The first problem is that peak is, generally, a useless number to quote. Even highly optimized software that is computationally "easy" to map to the hardware typically performs at much less than peak. To use your own example, Rpeak for Tianhe-1 (the Chinese supercomputer) is 4.7 PFLOP/s, but the sustained performance is only 2.6 PFLOP/s (and you can be sure that they tuned the heck out of the software for that!).
The second problem is that you have to look at not just sustained performance, but sustained performance in a useful program. The TOP500 numbers are for LINPACK, a linear algebra benchmark that is (as far as these things go) relatively easy to parallelize and map to supercomputer architectures. Problems that are harder (like molecular dynamics) will not show the same number of GFLOP/s because it's not possible to use the hardware as efficiently. You can't just say, "Oh, we're at 1/500 the performance we need, so I'll buy 500x the hardware and call it a day" - as more parallel resources are added, it's much harder to utilize them effectively in a traditional supercomputing context.
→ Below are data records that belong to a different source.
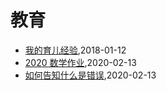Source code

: # 教育
* [我的育儿经验](/shutu/2018/20180112-experience-on-children-education),2018-01-12
* [2020 数学作业](/shutu/2020/2020-math-work),2020-02-13
* [如何告知什么是错误](/shutu/2020/2020-06-05-learn-drive-bike),2020-02-13
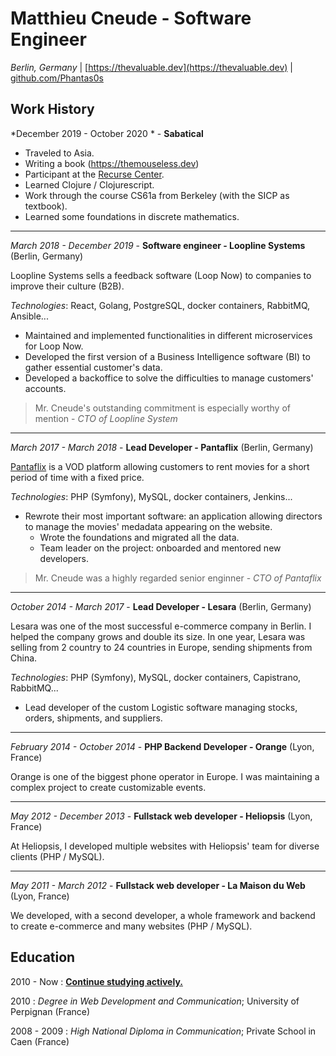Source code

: # Matthieu Cneude - Software Engineer
*Berlin, Germany* | [https://thevaluable.dev](https://thevaluable.dev) | [github.com/Phantas0s](https://www.github.com/Phantas0s)

## Work History

*December 2019 - October 2020 * - **Sabatical**

* Traveled to Asia.
* Writing a book (https://themouseless.dev)
* Participant at the [Recurse Center](https://www.recurse.com/).
* Learned Clojure / Clojurescript.
* Work through the course CS61a from Berkeley (with the SICP as textbook).
* Learned some foundations in discrete mathematics.

---

*March 2018 - December 2019* - **Software engineer - Loopline Systems** (Berlin, Germany)

Loopline Systems sells a feedback software (Loop Now) to companies to improve their culture (B2B).

*Technologies*: React, Golang, PostgreSQL, docker containers, RabbitMQ, Ansible...

* Maintained and implemented functionalities in different microservices for Loop Now.
* Developed the first version of a Business Intelligence software (BI) to gather essential customer's data.
* Developed a backoffice to solve the difficulties to manage customers' accounts.

> Mr. Cneude's outstanding commitment is especially worthy of mention - *CTO of Loopline System*

----

*March 2017 - March 2018* - **Lead Developer - Pantaflix** (Berlin, Germany)

[Pantaflix](https://www.pantaflix.com/) is a VOD platform allowing customers to rent movies for a short period of time with a fixed price.

*Technologies*: PHP (Symfony), MySQL, docker containers, Jenkins...

* Rewrote their most important software: an application allowing directors to manage the movies' medadata appearing on the website.
    * Wrote the foundations and migrated all the data.
    * Team leader on the project: onboarded and mentored new developers.

> Mr. Cneude was a highly regarded senior enginner - *CTO of Pantaflix*

----

*October 2014 - March 2017* - **Lead Developer - Lesara** (Berlin, Germany)

Lesara was one of the most successful e-commerce company in Berlin. I helped the company grows and double its size. In one year, Lesara was selling from 2 country to 24 countries in Europe, sending shipments from China.

*Technologies*: PHP (Symfony), MySQL, docker containers, Capistrano, RabbitMQ...

* Lead developer of the custom Logistic software managing stocks, orders, shipments, and suppliers.

----

*February 2014 - October 2014* - **PHP Backend Developer - Orange** (Lyon, France)

Orange is one of the biggest phone operator in Europe. I was maintaining a complex project to create customizable events.

----

*May 2012 - December 2013* - **Fullstack web developer - Heliopsis** (Lyon, France)

At Heliopsis, I developed multiple websites with Heliopsis' team for diverse clients (PHP / MySQL).

----

*May 2011 - March 2012* - **Fullstack web developer - La Maison du Web** (Lyon, France)

We developed, with a second developer, a whole framework and backend to create e-commerce and many websites (PHP / MySQL).

## Education

2010 - Now
:   **[Continue studying actively.](https//github.com/Phantas0s/alexandria-library)**

2010
:   *Degree in Web Development and Communication*; University of
    Perpignan (France)

2008 - 2009
:   *High National Diploma in Communication*; Private School in Caen (France)
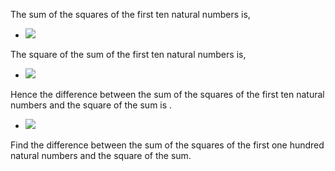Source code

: The sum of the squares of the first ten natural numbers is,
- <img src="https://latex.codecogs.com/gif.latex?1^2 + 2^2 + ... + 10^2 = 385" /> 
The square of the sum of the first ten natural numbers is,
- <img src="https://latex.codecogs.com/gif.latex?(1 + 2 + .. + 10)^2 = 3025" />
Hence the difference between the sum of the squares of the first ten natural numbers and the square of the sum is .
- <img src="https://latex.codecogs.com/gif.latex?3025 - 285 = 2640" />
Find the difference between the sum of the squares of the first one hundred natural numbers and the square of the sum.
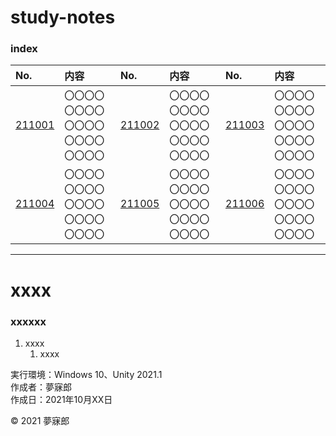 # study-notes

### <b>index</b>

|No.|内容|No.|内容|No.|内容|
|:--|:--|:--|:--|:--|:--|
|[211001](#211004)|〇〇〇〇〇〇〇〇〇〇〇〇〇〇〇〇〇〇〇〇|[211002](#211005)|〇〇〇〇〇〇〇〇〇〇〇〇〇〇〇〇〇〇〇〇|[211003](#211004)|〇〇〇〇〇〇〇〇〇〇〇〇〇〇〇〇〇〇〇〇|
|[211004](#211004)|〇〇〇〇〇〇〇〇〇〇〇〇〇〇〇〇〇〇〇〇|[211005](#211005)|〇〇〇〇〇〇〇〇〇〇〇〇〇〇〇〇〇〇〇〇|[211006](#211004)|〇〇〇〇〇〇〇〇〇〇〇〇〇〇〇〇〇〇〇〇|
***

<a name="211001"></a>
# <b>xxxx</b>

### xxxxxx

1. xxxx  
    1. xxxx

実行環境：Windows 10、Unity 2021.1  
作成者：夢寐郎  
作成日：2021年10月XX日  

© 2021 夢寐郎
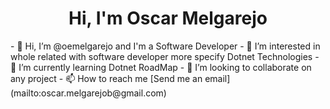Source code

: <div align="center">
<h1>Hi, I'm Oscar Melgarejo</h1>
</div>
- 👋 Hi, I’m @oemelgarejo and I'm a Software Developer
- 👀 I’m interested in whole related with software developer more specify Dotnet Technologies
- 🌱 I’m currently learning Dotnet RoadMap
- 💞️ I’m looking to collaborate on any project
- 📫 How to reach me [Send me an email](mailto:oscar.melgarejob@gmail.com)

<!---
oemelgarejo/oemelgarejo is a ✨ special ✨ repository because its `README.md` (this file) appears on your GitHub profile.
You can click the Preview link to take a look at your changes.
--->
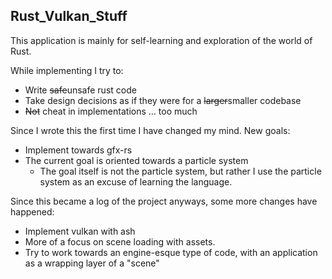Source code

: Rust_Vulkan_Stuff
--

This application is mainly for self-learning and exploration of the world of Rust.

While implementing I try to:
 - Write ~~safe~~unsafe rust code
 - Take design decisions as if they were for a ~~larger~~smaller codebase
 - ~~Not~~ cheat in implementations ... too much


Since I wrote this the first time I have changed my mind.
New goals:
- Implement towards gfx-rs
- The current goal is oriented towards a particle system
  - The goal itself is not the particle system, but rather I use the particle system as an excuse of learning the language.

Since this became a log of the project anyways, some more changes have happened:
- Implement vulkan with ash
- More of a focus on scene loading with assets.
- Try to work towards an engine-esque type of code, with an application as a wrapping layer of a "scene"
The computational architecture of FAH is nice in that we *can* use more computers with almost no effort, but in many ways it is unfair to compare directly to a traditional supercomputer like Jaguar or Tianhe; they're running different problems and have different measurements.
So. Could you build a machine that performs the same number of MD FLOP/s as Tianhe does LINPACK FLOP/s, and do it cheaper? Sure, but that's a consequence of the fact that FAH is able to parallelize more effectively than LINPACK and the benchmarks are doing completely different things. FLOP/s are not the apples to apples comparison you're looking for, here. What you should want is "time to solution" or cost-effectiveness for that. Of course, that's a rather slipperier notion; however, that's what underlies the common PPD or PPD/$ metrics that people use on the forum - using FAH points as a proxy for MD productivity. I suspect that that is a far more reasonable metric in this case.